» **WHAT YOU HAVE TO DO**
Where a line of the data holds the word "hspace", copy that line.

[Collected data]
== Segment start ==
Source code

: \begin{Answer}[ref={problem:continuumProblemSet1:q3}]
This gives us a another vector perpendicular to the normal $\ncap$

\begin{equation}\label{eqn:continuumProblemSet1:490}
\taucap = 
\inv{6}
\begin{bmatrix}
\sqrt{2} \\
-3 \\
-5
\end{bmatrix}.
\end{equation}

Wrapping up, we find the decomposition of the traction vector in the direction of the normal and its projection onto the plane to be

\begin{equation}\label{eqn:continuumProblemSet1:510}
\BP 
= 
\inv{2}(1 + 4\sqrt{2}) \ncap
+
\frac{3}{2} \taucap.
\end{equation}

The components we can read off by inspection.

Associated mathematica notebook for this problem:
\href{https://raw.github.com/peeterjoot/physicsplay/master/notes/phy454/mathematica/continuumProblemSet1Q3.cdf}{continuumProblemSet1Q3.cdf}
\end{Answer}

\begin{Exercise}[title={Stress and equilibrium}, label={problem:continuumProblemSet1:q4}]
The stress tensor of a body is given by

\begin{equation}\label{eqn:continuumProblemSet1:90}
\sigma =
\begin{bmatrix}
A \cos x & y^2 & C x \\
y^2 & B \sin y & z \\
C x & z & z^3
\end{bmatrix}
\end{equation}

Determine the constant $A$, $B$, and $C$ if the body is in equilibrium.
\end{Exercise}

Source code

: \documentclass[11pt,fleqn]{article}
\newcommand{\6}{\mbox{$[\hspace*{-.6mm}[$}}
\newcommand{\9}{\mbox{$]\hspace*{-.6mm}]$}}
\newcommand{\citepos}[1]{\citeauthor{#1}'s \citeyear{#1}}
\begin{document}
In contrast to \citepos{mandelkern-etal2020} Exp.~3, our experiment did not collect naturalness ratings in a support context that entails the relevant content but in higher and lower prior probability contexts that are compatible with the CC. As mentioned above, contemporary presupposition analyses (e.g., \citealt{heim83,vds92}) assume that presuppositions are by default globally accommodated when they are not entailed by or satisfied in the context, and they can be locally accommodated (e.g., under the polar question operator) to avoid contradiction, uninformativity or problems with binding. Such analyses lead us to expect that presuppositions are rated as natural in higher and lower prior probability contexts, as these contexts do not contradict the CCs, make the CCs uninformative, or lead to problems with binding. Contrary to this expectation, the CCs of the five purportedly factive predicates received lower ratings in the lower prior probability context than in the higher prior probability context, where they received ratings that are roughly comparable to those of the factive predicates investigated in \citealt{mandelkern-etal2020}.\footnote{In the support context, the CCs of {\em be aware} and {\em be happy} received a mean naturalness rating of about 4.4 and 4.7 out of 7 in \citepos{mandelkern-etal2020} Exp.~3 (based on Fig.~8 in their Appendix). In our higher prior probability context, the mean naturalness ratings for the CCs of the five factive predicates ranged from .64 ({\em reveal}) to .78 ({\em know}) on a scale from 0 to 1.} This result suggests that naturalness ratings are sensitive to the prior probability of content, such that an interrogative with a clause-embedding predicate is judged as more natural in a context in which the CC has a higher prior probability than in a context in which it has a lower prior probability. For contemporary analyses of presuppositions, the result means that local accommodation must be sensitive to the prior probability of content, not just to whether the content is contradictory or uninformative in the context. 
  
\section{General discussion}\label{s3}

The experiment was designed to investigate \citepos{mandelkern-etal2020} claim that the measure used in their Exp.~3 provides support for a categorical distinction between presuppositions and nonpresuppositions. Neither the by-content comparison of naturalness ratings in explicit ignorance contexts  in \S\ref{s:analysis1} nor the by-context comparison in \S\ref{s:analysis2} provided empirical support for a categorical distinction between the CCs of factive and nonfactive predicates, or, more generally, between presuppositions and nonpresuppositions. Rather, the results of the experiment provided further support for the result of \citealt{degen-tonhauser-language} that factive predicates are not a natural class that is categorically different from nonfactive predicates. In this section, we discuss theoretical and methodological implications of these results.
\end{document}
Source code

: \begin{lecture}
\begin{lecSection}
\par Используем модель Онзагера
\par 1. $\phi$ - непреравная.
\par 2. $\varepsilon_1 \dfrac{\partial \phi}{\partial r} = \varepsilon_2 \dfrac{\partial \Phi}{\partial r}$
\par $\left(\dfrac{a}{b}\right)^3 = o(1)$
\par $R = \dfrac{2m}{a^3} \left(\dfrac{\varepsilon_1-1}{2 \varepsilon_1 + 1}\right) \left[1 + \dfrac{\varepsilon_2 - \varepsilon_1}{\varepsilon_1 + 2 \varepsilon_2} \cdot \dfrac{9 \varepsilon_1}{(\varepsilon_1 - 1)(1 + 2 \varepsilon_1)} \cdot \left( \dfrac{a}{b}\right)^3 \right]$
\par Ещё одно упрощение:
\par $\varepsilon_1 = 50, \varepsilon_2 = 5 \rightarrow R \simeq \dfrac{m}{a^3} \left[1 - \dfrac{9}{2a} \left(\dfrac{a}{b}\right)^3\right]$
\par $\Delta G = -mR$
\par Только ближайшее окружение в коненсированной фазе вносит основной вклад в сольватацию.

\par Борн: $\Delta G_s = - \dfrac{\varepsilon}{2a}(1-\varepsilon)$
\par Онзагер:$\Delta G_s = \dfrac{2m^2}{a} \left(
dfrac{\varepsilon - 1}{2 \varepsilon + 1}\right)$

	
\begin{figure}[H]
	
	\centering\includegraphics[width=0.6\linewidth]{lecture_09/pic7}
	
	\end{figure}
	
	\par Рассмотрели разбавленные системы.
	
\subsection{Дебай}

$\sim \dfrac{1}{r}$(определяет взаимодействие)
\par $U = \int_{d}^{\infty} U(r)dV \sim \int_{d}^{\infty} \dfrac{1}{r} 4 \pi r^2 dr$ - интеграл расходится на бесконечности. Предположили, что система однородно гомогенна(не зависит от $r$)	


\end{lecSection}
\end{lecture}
== Segment end ==
» **EXPECTED ANSWER**
\newcommand{\6}{\mbox{$[\hspace*{-.6mm}[$}}
\newcommand{\9}{\mbox{$]\hspace*{-.6mm}]$}}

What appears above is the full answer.